BEGIN Records provided

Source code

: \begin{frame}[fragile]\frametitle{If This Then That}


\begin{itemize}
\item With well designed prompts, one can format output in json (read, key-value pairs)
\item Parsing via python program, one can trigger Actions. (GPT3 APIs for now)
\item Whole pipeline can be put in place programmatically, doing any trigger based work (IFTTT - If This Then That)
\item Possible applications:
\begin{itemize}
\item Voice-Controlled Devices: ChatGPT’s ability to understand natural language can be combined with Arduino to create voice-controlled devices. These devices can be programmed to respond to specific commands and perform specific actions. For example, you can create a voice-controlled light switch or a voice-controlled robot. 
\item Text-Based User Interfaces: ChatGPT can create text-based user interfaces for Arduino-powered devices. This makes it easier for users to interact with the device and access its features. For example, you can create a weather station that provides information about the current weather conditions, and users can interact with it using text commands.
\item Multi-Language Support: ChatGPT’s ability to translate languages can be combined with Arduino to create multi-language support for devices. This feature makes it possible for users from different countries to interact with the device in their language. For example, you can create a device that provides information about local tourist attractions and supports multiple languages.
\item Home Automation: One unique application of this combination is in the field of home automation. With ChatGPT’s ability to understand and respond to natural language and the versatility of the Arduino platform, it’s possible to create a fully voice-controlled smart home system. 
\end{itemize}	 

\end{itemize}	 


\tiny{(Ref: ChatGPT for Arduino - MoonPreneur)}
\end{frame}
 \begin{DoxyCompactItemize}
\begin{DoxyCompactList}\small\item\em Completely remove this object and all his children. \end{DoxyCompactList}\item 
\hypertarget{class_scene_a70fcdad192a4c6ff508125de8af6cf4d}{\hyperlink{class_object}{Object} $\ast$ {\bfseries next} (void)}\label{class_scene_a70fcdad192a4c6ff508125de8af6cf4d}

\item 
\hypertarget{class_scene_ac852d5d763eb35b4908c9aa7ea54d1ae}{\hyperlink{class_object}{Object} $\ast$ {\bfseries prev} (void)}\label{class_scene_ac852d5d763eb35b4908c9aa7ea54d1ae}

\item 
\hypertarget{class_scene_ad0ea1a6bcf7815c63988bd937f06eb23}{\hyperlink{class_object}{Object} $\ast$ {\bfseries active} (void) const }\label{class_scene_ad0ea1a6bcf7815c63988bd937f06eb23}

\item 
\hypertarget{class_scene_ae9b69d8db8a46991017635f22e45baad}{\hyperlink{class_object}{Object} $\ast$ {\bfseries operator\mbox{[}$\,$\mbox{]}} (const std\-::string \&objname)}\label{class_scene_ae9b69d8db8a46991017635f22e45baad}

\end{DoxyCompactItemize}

END Records provided

What you will do — Return exactly the lines from the beginning of the data above through the one containing "APIs for now)", please. Include both end lines and add nothing else.

Written response —
Source code

: \begin{frame}[fragile]\frametitle{If This Then That}


\begin{itemize}
\item With well designed prompts, one can format output in json (read, key-value pairs)
\item Parsing via python program, one can trigger Actions. (GPT3 APIs for now)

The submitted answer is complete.